Thomas Aquinas and Karl Barth on Divine Simplicity and Analogy in Comparison §2

In the last post we were introduced to a dilemma of sorts, a dilemma that has arisen because of an affirmation of so called Divine Simplicity (the idea that God in His inner being is non-composite and sui generis, unlike anything creaturely conceivable), and our ability to speak about this ‘other’ God in meaningful and full ways. The dilemma arises because if God genuinely is apophatically barthglassesdistant from us we have no recourse from within our own human conniving to even speak of God, but only maybe in equivocal ways. But as we saw, further, in the last post the Fourth Lateran Council posited the possibility for there to be a degree of similarity of kind between the Creator and the creature such that it could be potentially possible for human beings to speak of God analogically as humans find a point of contact in their own beings vis-à-vis God.

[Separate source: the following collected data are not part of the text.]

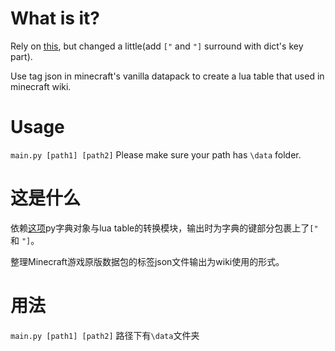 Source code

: # What is it?
Rely on [this](https://github.com/IlyaSkriblovsky/slpp-23), but changed a little(add `["` and `"]` surround with dict's key part).

Use tag json in minecraft's vanilla datapack to create a lua table that used in minecraft wiki.

# Usage
`main.py [path1] [path2]`
Please make sure your path has `\data` folder.

# 这是什么
依赖[这项](https://github.com/IlyaSkriblovsky/slpp-23)py字典对象与lua table的转换模块，输出时为字典的键部分包裹上了`["` 和 `"]`。

整理Minecraft游戏原版数据包的标签json文件输出为wiki使用的形式。

# 用法
`main.py [path1] [path2]`
路径下有`\data`文件夹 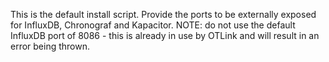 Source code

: This is the default install script.
Provide the ports to be externally exposed for InfluxDB, Chronograf and Kapacitor. NOTE: do not use the default InfluxDB port of 8086 - this is already in use by OTLink and will result in an error being thrown.
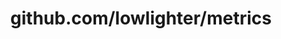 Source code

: ---
layout: post
title: github.com/lowlighter/metrics
categories: link
tags: [انگلیسی, برنامه‌نویسی]
--- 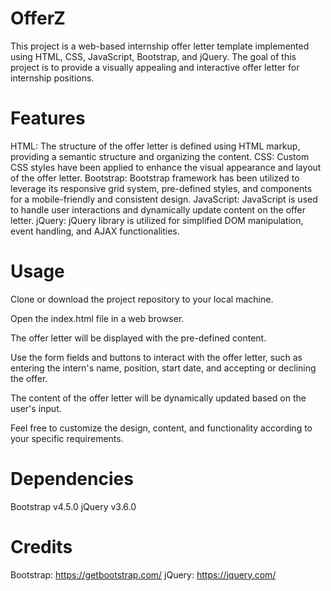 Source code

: # OfferZ

This project is a web-based internship offer letter template implemented using HTML, CSS, JavaScript, Bootstrap, and jQuery. The goal of this project is to provide a visually appealing and interactive offer letter for internship positions.

# Features

HTML: The structure of the offer letter is defined using HTML markup, providing a semantic structure and organizing the content.
CSS: Custom CSS styles have been applied to enhance the visual appearance and layout of the offer letter.
Bootstrap: Bootstrap framework has been utilized to leverage its responsive grid system, pre-defined styles, and components for a mobile-friendly and consistent design.
JavaScript: JavaScript is used to handle user interactions and dynamically update content on the offer letter.
jQuery: jQuery library is utilized for simplified DOM manipulation, event handling, and AJAX functionalities.

# Usage

Clone or download the project repository to your local machine.

Open the index.html file in a web browser.

The offer letter will be displayed with the pre-defined content.

Use the form fields and buttons to interact with the offer letter, such as entering the intern's name, position, start date, and accepting or declining the offer.

The content of the offer letter will be dynamically updated based on the user's input.

Feel free to customize the design, content, and functionality according to your specific requirements.

# Dependencies

Bootstrap v4.5.0
jQuery v3.6.0

# Credits

Bootstrap: https://getbootstrap.com/
jQuery: https://jquery.com/



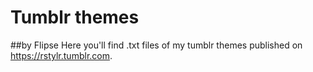 # Tumblr themes
##by Flipse
Here you'll find .txt files of my tumblr themes published on https://rstylr.tumblr.com.
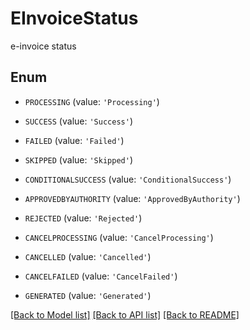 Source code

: # EInvoiceStatus

e-invoice status 

## Enum

* `PROCESSING` (value: `'Processing'`)

* `SUCCESS` (value: `'Success'`)

* `FAILED` (value: `'Failed'`)

* `SKIPPED` (value: `'Skipped'`)

* `CONDITIONALSUCCESS` (value: `'ConditionalSuccess'`)

* `APPROVEDBYAUTHORITY` (value: `'ApprovedByAuthority'`)

* `REJECTED` (value: `'Rejected'`)

* `CANCELPROCESSING` (value: `'CancelProcessing'`)

* `CANCELLED` (value: `'Cancelled'`)

* `CANCELFAILED` (value: `'CancelFailed'`)

* `GENERATED` (value: `'Generated'`)

[[Back to Model list]](../README.md#documentation-for-models) [[Back to API list]](../README.md#documentation-for-api-endpoints) [[Back to README]](../README.md)


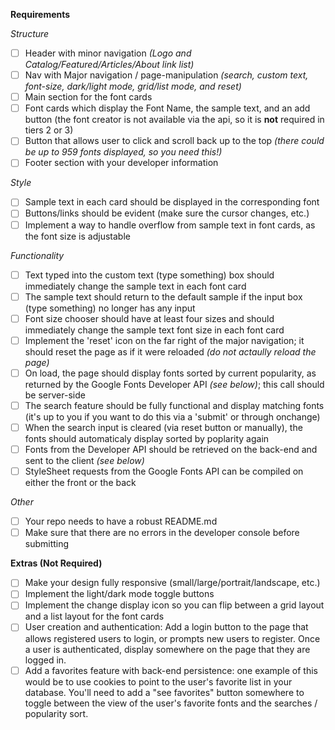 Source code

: **Requirements**

*Structure*

- [ ] Header with minor navigation *(Logo and Catalog/Featured/Articles/About link list)*
- [ ] Nav with Major navigation / page-manipulation *(search, custom text, font-size, dark/light mode, grid/list mode, and reset)*
- [ ] Main section for the font cards
- [ ] Font cards which display the Font Name, the sample text, and an add button (the font creator is not available via the api, so it is **not** required in tiers 2 or 3)
- [ ] Button that allows user to click and scroll back up to the top *(there could be up to 959 fonts displayed, so you need this!)*
- [ ] Footer section with your developer information

*Style*

- [ ] Sample text in each card should be displayed in the corresponding font
- [ ] Buttons/links should be evident (make sure the cursor changes, etc.)
- [ ] Implement a way to handle overflow from sample text in font cards, as the font size is adjustable

*Functionality*

- [ ] Text typed into the custom text (type something) box should immediately change the sample text in each font card
- [ ] The sample text should return to the default sample if the input box (type something) no longer has any input
- [ ] Font size chooser should have at least four sizes and should immediately change the sample text font size in each font card
- [ ] Implement the 'reset' icon on the far right of the major navigation; it should reset the page as if it were reloaded *(do not actaully reload the page)*
- [ ] On load, the page should display fonts sorted by current popularity, as returned by the Google Fonts Developer API *(see below)*; this call should be server-side
- [ ] The search feature should be fully functional and display matching fonts (it's up to you if you want to do this via a 'submit' or through onchange)
- [ ] When the search input is cleared (via reset button or manually), the fonts should automaticaly display sorted by poplarity again
- [ ] Fonts from the Developer API should be retrieved on the back-end and sent to the client *(see below)*
- [ ] StyleSheet requests from the Google Fonts API can be compiled on either the front or the back

*Other*

- [ ] Your repo needs to have a robust README.md
- [ ] Make sure that there are no errors in the developer console before submitting

**Extras (Not Required)**

- [ ] Make your design fully responsive (small/large/portrait/landscape, etc.)
- [ ] Implement the light/dark mode toggle buttons
- [ ] Implement the change display icon so you can flip between a grid layout and a list layout for the font cards
- [ ] User creation and authentication: Add a login button to the page that allows registered users to login, or prompts new users to register. Once a user is authenticated, display somewhere on the page that they are logged in.
- [ ] Add a favorites feature with back-end persistence: one example of this would be to use cookies to point to the user's favorite list in your database. You'll need to add a "see favorites" button somewhere to toggle between the view of the user's favorite fonts and the searches / popularity sort.
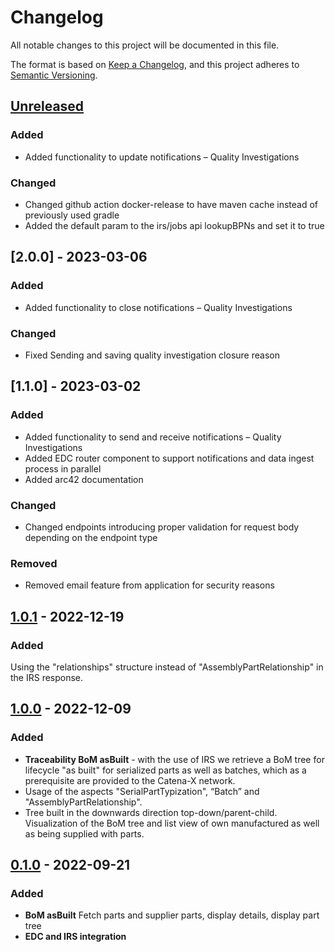 # Changelog

All notable changes to this project will be documented in this file.

The format is based on [Keep a Changelog](https://keepachangelog.com/en/1.0.0/), and this project adheres to [Semantic Versioning](https://semver.org/spec/v2.0.0.html).

## [Unreleased]
### Added
- Added functionality to update notifications – Quality Investigations

### Changed
- Changed github action docker-release to have maven cache instead of previously used gradle
- Added the default param to the irs/jobs api lookupBPNs and set it to true

## [2.0.0] - 2023-03-06

### Added
- Added functionality to close notifications – Quality Investigations

### Changed
- Fixed Sending and saving quality investigation closure reason

## [1.1.0] - 2023-03-02

### Added

- Added functionality to send and receive notifications – Quality Investigations
- Added EDC router component to support notifications and data ingest process in parallel
- Added arc42 documentation

### Changed

- Changed endpoints introducing proper validation for request body depending on the endpoint type

### Removed

- Removed email feature from application for security reasons

## [1.0.1] - 2022-12-19

### Added

Using the "relationships" structure instead of "AssemblyPartRelationship" in the IRS response.

## [1.0.0] - 2022-12-09

### Added

- **Traceability BoM asBuilt** - with the use of IRS we retrieve a BoM tree for lifecycle "as built" for serialized parts as well as batches, which as a prerequisite are provided to the Catena-X network.
- Usage of the aspects "SerialPartTypization", “Batch” and "AssemblyPartRelationship".
- Tree built in the downwards direction top-down/parent-child. Visualization of the BoM tree and list view of own manufactured as well as being supplied with parts.

## [0.1.0] - 2022-09-21

### Added

- **BoM asBuilt** Fetch parts and supplier parts, display details, display part tree
- **EDC and IRS integration**

[Unreleased]: https://github.com/eclipse-tractusx/traceability-foss-backend/compare//0.1.0...HEAD

[1.0.1]: https://github.com/eclipse-tractusx/traceability-foss-backend/compare/1.0.1

[1.0.0]: https://github.com/eclipse-tractusx/traceability-foss-backend/compare/1.0.0

[0.1.0]: https://github.com/eclipse-tractusx/traceability-foss-backend/compare/0.1.0
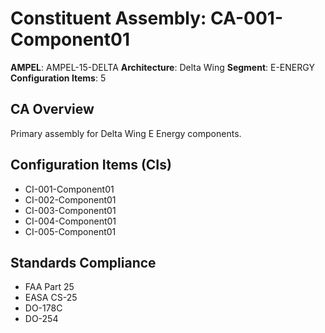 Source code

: # Constituent Assembly: CA-001-Component01

**AMPEL**: AMPEL-15-DELTA
**Architecture**: Delta Wing
**Segment**: E-ENERGY
**Configuration Items**: 5

## CA Overview
Primary assembly for Delta Wing E Energy components.

## Configuration Items (CIs)
- CI-001-Component01
- CI-002-Component01
- CI-003-Component01
- CI-004-Component01
- CI-005-Component01

## Standards Compliance
- FAA Part 25
- EASA CS-25
- DO-178C
- DO-254
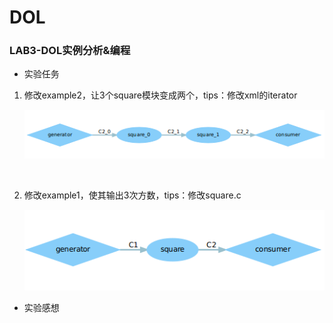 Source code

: # DOL

### LAB3-DOL实例分析&编程

* 实验任务

1. 修改example2，让3个square模块变成两个，tips：修改xml的iterator

   ![example2_dot](https://github.com/laiwch/ES2016_14353127/raw/master/assignment/lab3_image/example2_dot.png)

   ​


2. 修改example1，使其输出3次方数，tips：修改square.c

   ![example1_dot](https://github.com/laiwch/ES2016_14353127/raw/master/assignment/lab3_image/example1_dot.png)

* 实验感想





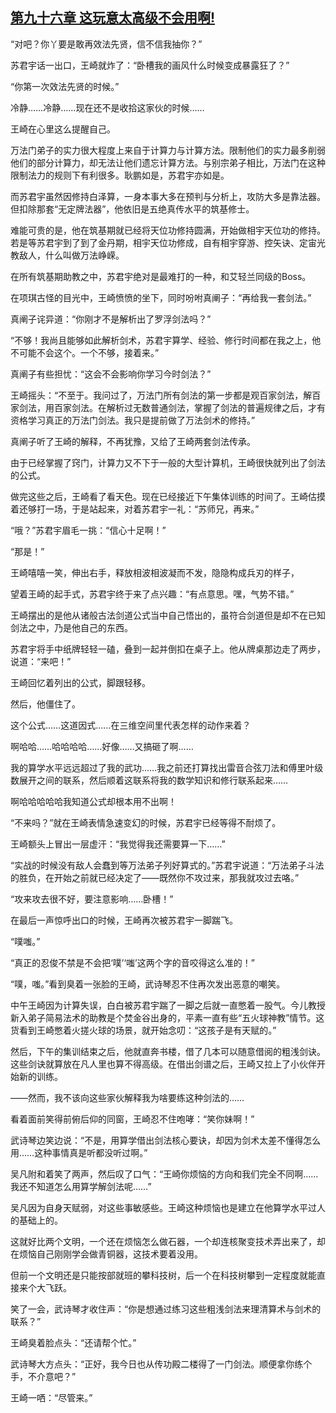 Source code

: ## [第九十六章 这玩意太高级不会用啊!](https://www.xxbiquge.com/11_11207/5463519.html)


  “对吧？你丫要是敢再效法先贤，信不信我抽你？”

  苏君宇话一出口，王崎就炸了：“卧槽我的画风什么时候变成暴露狂了？”

  “你第一次效法先贤的时候。”

  冷静……冷静……现在还不是收拾这家伙的时候……

  王崎在心里这么提醒自己。

  万法门弟子的实力很大程度上来自于计算力与计算方法。限制他们的实力最多削弱他们的部分计算力，却无法让他们遗忘计算方法。与别宗弟子相比，万法门在这种限制法力的规则下有利很多。耿鹏如是，苏君宇亦如是。

  而苏君宇虽然因修持白泽算，一身本事大多在预判与分析上，攻防大多是靠法器。但扣除那套“无定牌法器”，他依旧是五绝真传水平的筑基修士。

  难能可贵的是，他在筑基期就已经将天位功修持圆满，开始做相宇天位功的修持。若是等苏君宇到了到了金丹期，相宇天位功修成，自有相宇穿游、控矢诀、定宙光教敌人，什么叫做万法峥嵘。

  在所有筑基期助教之中，苏君宇绝对是最难打的一种，和艾轻兰同级的Boss。

  在项琪古怪的目光中，王崎愤愤的坐下，同时吩咐真阐子：“再给我一套剑法。”

  真阐子诧异道：“你刚才不是解析出了罗浮剑法吗？”

  “不够！我尚且能够如此解析剑术，苏君宇算学、经验、修行时间都在我之上，他不可能不会这个。一个不够，接着来。”

  真阐子有些担忧：“这会不会影响你学习今时剑法？”

  王崎摇头：“不至于。我问过了，万法门所有剑法的第一步都是观百家剑法，解百家剑法，用百家剑法。在解析过无数普通剑法，掌握了剑法的普遍规律之后，才有资格学习真正的万法门剑法。我只是提前做了万法剑术的修持。”

  真阐子听了王崎的解释，不再犹豫，又给了王崎两套剑法传承。

  由于已经掌握了窍门，计算力又不下于一般的大型计算机，王崎很快就列出了剑法的公式。

  做完这些之后，王崎看了看天色。现在已经接近下午集体训练的时间了。王崎估摸着还够打一场，于是站起来，对着苏君宇一礼：“苏师兄，再来。”

  “哦？”苏君宇眉毛一挑：“信心十足啊！”

  “那是！”

  王崎嘻嘻一笑，伸出右手，释放相波相波凝而不发，隐隐构成兵刃的样子，

  望着王崎的起手式，苏君宇终于来了点兴趣：“有点意思。嘿，气势不错。”

  王崎摆出的是他从诸般古法剑道公式当中自己悟出的，虽符合剑道但是却不在已知剑法之中，乃是他自己的东西。

  苏君宇将手中纸牌轻轻一磕，叠到一起并倒扣在桌子上。他从牌桌那边走了两步，说道：“来吧！”

  王崎回忆着列出的公式，脚跟轻移。

  然后，他僵住了。

  这个公式……这道因式……在三维空间里代表怎样的动作来着？

  啊哈哈……哈哈哈哈……好像……又搞砸了啊……

  我的算学水平远远超过了我的武功……我之前还打算找出雷音合弦刀法和傅里叶级数展开之间的联系，然后顺着这联系将我的数学知识和修行联系起来……

  啊哈哈哈哈哈我知道公式却根本用不出啊！

  “不来吗？”就在王崎表情急速变幻的时候，苏君宇已经等得不耐烦了。

  王崎额头上冒出一层虚汗：“我觉得我还需要算一下……”

  “实战的时候没有敌人会蠢到等万法弟子列好算式的。”苏君宇说道：“万法弟子斗法的胜负，在开始之前就已经决定了——既然你不攻过来，那我就攻过去咯。”

  “攻来攻去很不好，要注意影响……卧槽！”

  在最后一声惊呼出口的时候，王崎再次被苏君宇一脚踹飞。

  “噗嗤。”

  “真正的忍俊不禁是不会把‘噗’‘嗤’这两个字的音咬得这么准的！”

  “噗，嗤。”看到臭着一张脸的王崎，武诗琴忍不住再次发出恶意的嘲笑。

  中午王崎因为计算失误，白白被苏君宇踹了一脚之后就一直憋着一股气。今儿教授新入弟子简易法术的助教是个焚金谷出身的，平素一直有些“五火球神教”情节。这货看到王崎憋着火搓火球的场景，就开始念叨：“这孩子是有天赋的。”

  然后，下午的集训结束之后，他就直奔书楼，借了几本可以随意借阅的粗浅剑诀。这些剑诀就算放在凡人里也算不得高级。在借出剑谱之后，王崎又拉上了小伙伴开始新的训练。

  ——然而，我不该向这些家伙解释我为啥要练这种剑法的……

  看着面前笑得前俯后仰的同窗，王崎忍不住咆哮：“笑你妹啊！”

  武诗琴边笑边说：“不是，用算学借出剑法核心要诀，却因为剑术太差不懂得怎么用……这种事情真是听都没听过啊。”

  吴凡附和着笑了两声，然后叹了口气：“王崎你烦恼的方向和我们完全不同啊……我还不知道怎么用算学解剑法呢……”

  吴凡因为自身天赋弱，对这些事敏感些。王崎这种烦恼也是建立在他算学水平过人的基础上的。

  这就好比两个文明，一个还在烦恼怎么做石器，一个却连核聚变技术弄出来了，却在烦恼自己刚刚学会做青铜器，这技术要着没用。

  但前一个文明还是只能按部就班的攀科技树，后一个在科技树攀到一定程度就能直接来个大飞跃。

  笑了一会，武诗琴才收住声：“你是想通过练习这些粗浅剑法来理清算术与剑术的联系？”

  王崎臭着脸点头：“还请帮个忙。”

  武诗琴大方点头：“正好，我今日也从传功殿二楼得了一门剑法。顺便拿你练个手，不介意吧？”

  王崎一哂：“尽管来。”
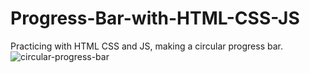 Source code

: # Progress-Bar-with-HTML-CSS-JS
Practicing with HTML CSS and JS, making a circular progress bar.
![circular-progress-bar](https://user-images.githubusercontent.com/83029762/132233541-cc4e9b9d-270e-4653-87a1-949b80d59013.png)

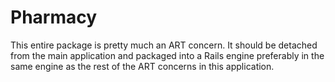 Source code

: # Pharmacy

This entire package is pretty much an ART concern. It should be
detached from the main application and packaged into a Rails engine
preferably in the same engine as the rest of the ART concerns
in this application.
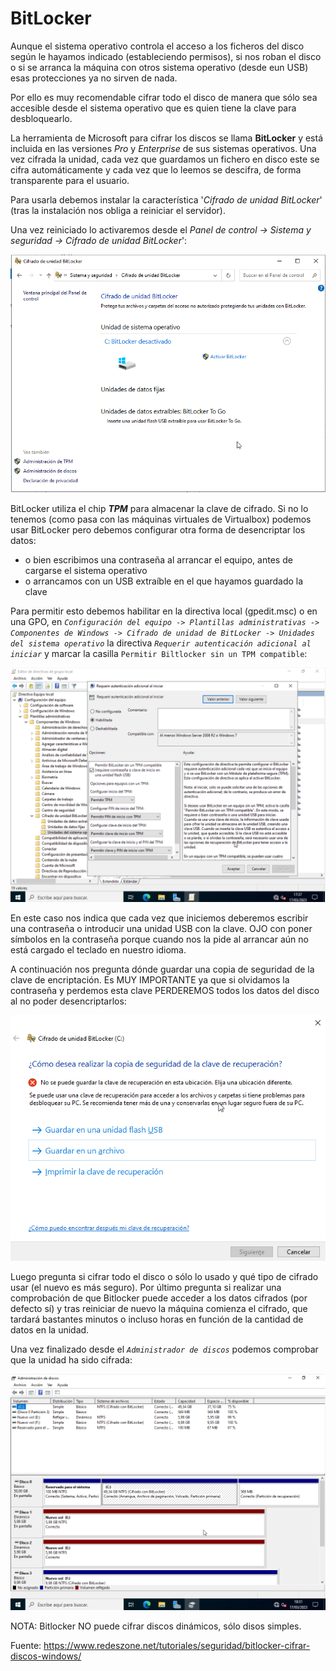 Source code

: # BitLocker
Aunque el sistema operativo controla el acceso a los ficheros del disco según le hayamos indicado (estableciendo permisos), si nos roban el disco o si se arranca la máquina con otros sistema operativo (desde eun USB) esas protecciones ya no sirven de nada.

Por ello es muy recomendable cifrar todo el disco de manera que sólo sea accesible desde el sistema operativo que es quien tiene la clave para desbloquearlo.

La herramienta de Microsoft para cifrar los discos se llama **BitLocker** y está incluida en las versiones _Pro_ y _Enterprise_ de sus sistemas operativos. Una vez cifrada la unidad, cada vez que guardamos un fichero en disco este se cifra automáticamente y cada vez que lo leemos se descifra, de forma transparente para el usuario.

Para usarla debemos instalar la característica '_Cifrado de unidad BitLocker_' (tras la instalación nos obliga a reiniciar el servidor).

Una vez reiniciado lo activaremos desde el _Panel de control -> Sistema y seguridad -> Cifrado de unidad BitLocker_':

![Bitlocker](media/bitlocker-1-panelControl.png)

BitLocker utiliza el chip **_TPM_** para almacenar la clave de cifrado. Si no lo tenemos (como pasa con las máquinas virtuales de Virtualbox) podemos usar BitLocker pero debemos configurar otra forma de desencriptar los datos:
- o bien escribimos una contraseña al arrancar el equipo, antes de cargarse el sistema operativo
- o arrancamos con un USB extraíble en el que hayamos guardado la clave

Para permitir esto debemos habilitar en la directiva local (gpedit.msc) o en una GPO, en _`Configuración del equipo -> Plantillas administrativas -> Componentes de Windows -> Cifrado de unidad de BitLocker -> Unidades del sistema operativo`_ la directiva _`Requerir autenticación adicional al iniciar`_ y marcar la casilla `Permitir Biltlocker sin un TPM compatible`:

![Directiva Bitlocker sin TMP](media/bitlocker-3-directiva.png)

En este caso nos indica que cada vez que iniciemos deberemos escribir una contraseña o introducir una unidad USB con la clave. OJO con poner símbolos en la contraseña porque cuando nos la pide al arrancar aún no está cargado el teclado en nuestro idioma.

A continuación nos pregunta dónde guardar una copia de seguridad de la clave de encriptación. Es MUY IMPORTANTE ya que si olvidamos la contraseña y perdemos esta clave PERDEREMOS todos los datos del disco al no poder desencriptarlos:

![Backup clave Bitlocker](media/bitlocker-2-copiaSeg.png)

Luego pregunta si cifrar todo el disco o sólo lo usado y qué tipo de cifrado usar (el nuevo es más seguro). Por último pregunta si realizar una comprobación de que Bitlocker puede acceder a los datos cifrados (por defecto sí) y tras reiniciar de nuevo la máquina comienza el cifrado, que tardará bastantes minutos o incluso horas en función de la cantidad de datos en la unidad.

Una vez finalizado desde el _`Administrador de discos`_ podemos comprobar que la unidad ha sido cifrada:

![Discos cifrados](media/bitlocker-4-result.png)

NOTA: Bitlocker NO puede cifrar discos dinámicos, sólo disos simples.

Fuente: https://www.redeszone.net/tutoriales/seguridad/bitlocker-cifrar-discos-windows/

This is the context within which Thomas Aquinas operated, from within the context that the Fourth Lateran Council provided; for a degree of likeness between God and humanity. As such Thomas famously developed his analogia entis (analogy of being) wherein he worked his way from nature back to nature’s cause in God; as a result His conception of God took a bottom-up approach as he worked through what he thought of as an interconnected chain of being between God and humanity.

George Hunsinger, with the help of Rocca, describes what this really looks like within the theology of Thomas Aquinas:

Rocca advances three points of particular interest. First, for Aquinas analogy was “more a matter of judgment than of concept in the traditional sense”…. In other words, analogy was more about modes of reflection (meaning) than about modes of being (truth), though of course the two cannot be separated. Second, analogical discourse in theology presupposed truths about God to which Aquinas had already assented on the basis of faith, and those truths took primacy over truths of reason…. Finally, an important condition for the possibility of analogical discourse was “the creatures ontological imitation of the divine nature and properties”….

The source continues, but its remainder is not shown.